* _ASSIGNMENT_
Look through the entries below and extract exactly the lines from the one containing "## 🔧 Configuration" through the one containing "时，网站应首先检查是否存在新样式的 cookie，如果未找到，则回退到旧 cookie。", ends included.

* _Records from a data collection_
*** Begin section ***
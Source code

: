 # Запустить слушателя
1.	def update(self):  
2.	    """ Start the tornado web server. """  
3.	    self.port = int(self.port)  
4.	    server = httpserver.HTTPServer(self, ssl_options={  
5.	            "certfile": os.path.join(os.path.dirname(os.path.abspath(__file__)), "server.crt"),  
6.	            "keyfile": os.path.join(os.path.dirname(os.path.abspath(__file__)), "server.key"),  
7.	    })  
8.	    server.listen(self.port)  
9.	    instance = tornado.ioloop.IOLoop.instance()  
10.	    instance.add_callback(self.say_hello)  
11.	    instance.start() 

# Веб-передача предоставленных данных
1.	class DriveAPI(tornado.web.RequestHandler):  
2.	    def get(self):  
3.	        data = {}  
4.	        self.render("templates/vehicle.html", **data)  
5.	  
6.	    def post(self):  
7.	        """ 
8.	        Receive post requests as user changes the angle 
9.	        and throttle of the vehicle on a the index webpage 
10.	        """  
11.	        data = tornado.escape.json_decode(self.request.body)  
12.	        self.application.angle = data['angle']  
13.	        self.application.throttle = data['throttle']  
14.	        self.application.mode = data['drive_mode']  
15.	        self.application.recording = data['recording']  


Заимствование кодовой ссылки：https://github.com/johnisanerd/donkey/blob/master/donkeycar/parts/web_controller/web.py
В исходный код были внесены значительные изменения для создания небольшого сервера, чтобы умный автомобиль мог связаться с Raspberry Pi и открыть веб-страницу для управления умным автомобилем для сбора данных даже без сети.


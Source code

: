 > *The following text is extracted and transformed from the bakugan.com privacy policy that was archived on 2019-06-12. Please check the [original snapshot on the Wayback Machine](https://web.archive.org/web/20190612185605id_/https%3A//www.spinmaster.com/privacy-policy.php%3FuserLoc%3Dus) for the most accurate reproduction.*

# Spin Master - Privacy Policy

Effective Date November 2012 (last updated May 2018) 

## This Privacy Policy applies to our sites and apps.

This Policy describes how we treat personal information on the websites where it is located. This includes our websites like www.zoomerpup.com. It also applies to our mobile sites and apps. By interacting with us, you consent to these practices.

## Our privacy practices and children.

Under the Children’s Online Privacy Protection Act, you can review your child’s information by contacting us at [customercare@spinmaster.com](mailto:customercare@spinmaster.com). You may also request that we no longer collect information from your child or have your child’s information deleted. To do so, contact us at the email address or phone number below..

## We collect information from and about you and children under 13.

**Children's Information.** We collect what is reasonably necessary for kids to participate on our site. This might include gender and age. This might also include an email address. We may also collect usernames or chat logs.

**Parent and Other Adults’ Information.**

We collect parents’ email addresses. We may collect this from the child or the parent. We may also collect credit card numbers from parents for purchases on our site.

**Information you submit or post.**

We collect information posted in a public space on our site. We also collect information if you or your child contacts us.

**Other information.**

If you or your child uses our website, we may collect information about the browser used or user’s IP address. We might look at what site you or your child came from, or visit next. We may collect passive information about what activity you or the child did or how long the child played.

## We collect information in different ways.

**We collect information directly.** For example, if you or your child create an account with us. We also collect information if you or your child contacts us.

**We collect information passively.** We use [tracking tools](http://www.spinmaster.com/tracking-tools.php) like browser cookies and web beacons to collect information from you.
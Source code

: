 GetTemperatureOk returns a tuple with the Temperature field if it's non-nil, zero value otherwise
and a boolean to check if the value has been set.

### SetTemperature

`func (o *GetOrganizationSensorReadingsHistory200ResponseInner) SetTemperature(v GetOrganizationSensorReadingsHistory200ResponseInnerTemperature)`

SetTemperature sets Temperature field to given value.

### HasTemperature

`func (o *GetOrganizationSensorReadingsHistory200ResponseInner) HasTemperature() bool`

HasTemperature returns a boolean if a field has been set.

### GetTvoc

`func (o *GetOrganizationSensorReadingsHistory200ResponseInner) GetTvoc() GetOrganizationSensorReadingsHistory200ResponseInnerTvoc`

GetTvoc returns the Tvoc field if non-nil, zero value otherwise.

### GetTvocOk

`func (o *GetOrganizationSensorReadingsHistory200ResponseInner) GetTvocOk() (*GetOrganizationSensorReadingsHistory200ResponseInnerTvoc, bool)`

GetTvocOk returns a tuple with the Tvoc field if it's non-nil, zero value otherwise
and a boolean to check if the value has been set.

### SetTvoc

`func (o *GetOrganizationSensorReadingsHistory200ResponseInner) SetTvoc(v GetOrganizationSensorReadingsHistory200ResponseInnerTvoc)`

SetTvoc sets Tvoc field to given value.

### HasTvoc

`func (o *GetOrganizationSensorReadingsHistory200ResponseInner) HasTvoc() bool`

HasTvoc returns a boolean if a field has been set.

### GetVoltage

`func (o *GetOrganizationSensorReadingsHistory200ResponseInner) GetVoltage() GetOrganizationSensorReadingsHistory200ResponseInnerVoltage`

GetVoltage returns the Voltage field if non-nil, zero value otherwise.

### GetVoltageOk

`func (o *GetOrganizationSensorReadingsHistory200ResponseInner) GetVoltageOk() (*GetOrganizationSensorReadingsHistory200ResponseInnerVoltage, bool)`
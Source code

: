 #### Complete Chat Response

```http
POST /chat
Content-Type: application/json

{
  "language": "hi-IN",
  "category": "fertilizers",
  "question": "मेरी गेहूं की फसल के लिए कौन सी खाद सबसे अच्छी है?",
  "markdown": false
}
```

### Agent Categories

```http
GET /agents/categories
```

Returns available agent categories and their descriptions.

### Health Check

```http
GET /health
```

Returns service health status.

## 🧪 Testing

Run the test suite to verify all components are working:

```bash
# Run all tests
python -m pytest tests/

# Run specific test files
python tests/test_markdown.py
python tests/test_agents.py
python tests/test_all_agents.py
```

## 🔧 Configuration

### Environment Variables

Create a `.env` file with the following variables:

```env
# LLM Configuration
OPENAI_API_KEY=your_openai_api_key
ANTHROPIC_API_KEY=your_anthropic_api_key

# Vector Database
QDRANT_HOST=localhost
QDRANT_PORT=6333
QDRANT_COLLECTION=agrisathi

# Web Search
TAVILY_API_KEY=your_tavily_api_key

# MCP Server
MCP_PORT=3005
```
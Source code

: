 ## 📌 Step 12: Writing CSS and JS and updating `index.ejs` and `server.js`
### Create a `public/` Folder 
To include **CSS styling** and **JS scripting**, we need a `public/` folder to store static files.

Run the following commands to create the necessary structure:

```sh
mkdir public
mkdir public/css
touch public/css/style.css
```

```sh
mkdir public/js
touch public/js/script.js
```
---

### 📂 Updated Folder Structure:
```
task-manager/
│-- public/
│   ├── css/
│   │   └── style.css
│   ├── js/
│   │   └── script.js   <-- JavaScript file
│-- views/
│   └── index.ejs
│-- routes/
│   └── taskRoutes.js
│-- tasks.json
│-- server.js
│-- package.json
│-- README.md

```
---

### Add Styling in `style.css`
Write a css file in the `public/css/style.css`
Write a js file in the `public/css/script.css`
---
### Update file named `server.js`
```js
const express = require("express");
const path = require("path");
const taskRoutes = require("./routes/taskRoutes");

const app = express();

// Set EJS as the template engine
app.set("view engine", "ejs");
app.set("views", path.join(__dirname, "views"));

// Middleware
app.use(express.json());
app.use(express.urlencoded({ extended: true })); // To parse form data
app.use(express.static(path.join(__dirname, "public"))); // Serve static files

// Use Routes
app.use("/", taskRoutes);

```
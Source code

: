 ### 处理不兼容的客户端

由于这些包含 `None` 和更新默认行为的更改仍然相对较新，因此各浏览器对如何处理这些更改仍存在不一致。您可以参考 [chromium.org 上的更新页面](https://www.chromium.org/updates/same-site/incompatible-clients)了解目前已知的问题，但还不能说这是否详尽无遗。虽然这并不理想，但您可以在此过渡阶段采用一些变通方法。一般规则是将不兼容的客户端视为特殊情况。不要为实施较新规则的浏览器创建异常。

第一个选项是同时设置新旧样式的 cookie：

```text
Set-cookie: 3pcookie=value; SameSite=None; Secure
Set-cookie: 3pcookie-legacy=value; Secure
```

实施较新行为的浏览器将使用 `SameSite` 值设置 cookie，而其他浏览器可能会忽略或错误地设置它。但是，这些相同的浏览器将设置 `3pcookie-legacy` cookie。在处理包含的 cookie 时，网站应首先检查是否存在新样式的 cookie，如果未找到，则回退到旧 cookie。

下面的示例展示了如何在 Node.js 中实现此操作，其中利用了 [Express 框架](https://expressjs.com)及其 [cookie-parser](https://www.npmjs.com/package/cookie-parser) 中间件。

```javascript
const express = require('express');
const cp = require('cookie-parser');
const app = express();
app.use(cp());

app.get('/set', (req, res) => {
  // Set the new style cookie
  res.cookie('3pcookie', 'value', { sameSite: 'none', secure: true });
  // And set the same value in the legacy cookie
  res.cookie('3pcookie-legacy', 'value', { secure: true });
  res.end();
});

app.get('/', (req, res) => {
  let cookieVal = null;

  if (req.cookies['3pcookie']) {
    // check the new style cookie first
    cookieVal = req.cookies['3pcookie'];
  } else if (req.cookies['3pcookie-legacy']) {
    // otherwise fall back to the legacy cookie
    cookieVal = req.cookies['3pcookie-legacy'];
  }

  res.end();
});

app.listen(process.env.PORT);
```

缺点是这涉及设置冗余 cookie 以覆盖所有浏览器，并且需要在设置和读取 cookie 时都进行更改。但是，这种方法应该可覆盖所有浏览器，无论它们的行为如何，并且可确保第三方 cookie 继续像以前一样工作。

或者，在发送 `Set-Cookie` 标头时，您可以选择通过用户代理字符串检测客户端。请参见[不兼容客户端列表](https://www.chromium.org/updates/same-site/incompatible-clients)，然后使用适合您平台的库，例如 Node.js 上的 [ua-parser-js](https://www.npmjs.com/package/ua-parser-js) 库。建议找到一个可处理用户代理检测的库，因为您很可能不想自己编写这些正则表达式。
*** End section ***
* _WRITTEN SOLUTION_
## 🔧 Configuration

### Environment Variables

Create a `.env` file with the following variables:

```env
# LLM Configuration
OPENAI_API_KEY=your_openai_api_key
ANTHROPIC_API_KEY=your_anthropic_api_key

# Vector Database
QDRANT_HOST=localhost
QDRANT_PORT=6333
QDRANT_COLLECTION=agrisathi

# Web Search
TAVILY_API_KEY=your_tavily_api_key

# MCP Server
MCP_PORT=3005
```
Source code

: ## 📌 Step 12: Writing CSS and JS and updating `index.ejs` and `server.js`
### Create a `public/` Folder 
To include **CSS styling** and **JS scripting**, we need a `public/` folder to store static files.

Run the following commands to create the necessary structure:

```sh
mkdir public
mkdir public/css
touch public/css/style.css
```

```sh
mkdir public/js
touch public/js/script.js
```
---

### 📂 Updated Folder Structure:
```
task-manager/
│-- public/
│   ├── css/
│   │   └── style.css
│   ├── js/
│   │   └── script.js   <-- JavaScript file
│-- views/
│   └── index.ejs
│-- routes/
│   └── taskRoutes.js
│-- tasks.json
│-- server.js
│-- package.json
│-- README.md

```
---

### Add Styling in `style.css`
Write a css file in the `public/css/style.css`
Write a js file in the `public/css/script.css`
---
### Update file named `server.js`
```js
const express = require("express");
const path = require("path");
const taskRoutes = require("./routes/taskRoutes");

const app = express();

// Set EJS as the template engine
app.set("view engine", "ejs");
app.set("views", path.join(__dirname, "views"));

// Middleware
app.use(express.json());
app.use(express.urlencoded({ extended: true })); // To parse form data
app.use(express.static(path.join(__dirname, "public"))); // Serve static files

// Use Routes
app.use("/", taskRoutes);

```
Source code

: ### 处理不兼容的客户端

由于这些包含 `None` 和更新默认行为的更改仍然相对较新，因此各浏览器对如何处理这些更改仍存在不一致。您可以参考 [chromium.org 上的更新页面](https://www.chromium.org/updates/same-site/incompatible-clients)了解目前已知的问题，但还不能说这是否详尽无遗。虽然这并不理想，但您可以在此过渡阶段采用一些变通方法。一般规则是将不兼容的客户端视为特殊情况。不要为实施较新规则的浏览器创建异常。

第一个选项是同时设置新旧样式的 cookie：

```text
Set-cookie: 3pcookie=value; SameSite=None; Secure
Set-cookie: 3pcookie-legacy=value; Secure
```

实施较新行为的浏览器将使用 `SameSite` 值设置 cookie，而其他浏览器可能会忽略或错误地设置它。但是，这些相同的浏览器将设置 `3pcookie-legacy` cookie。在处理包含的 cookie 时，网站应首先检查是否存在新样式的 cookie，如果未找到，则回退到旧 cookie。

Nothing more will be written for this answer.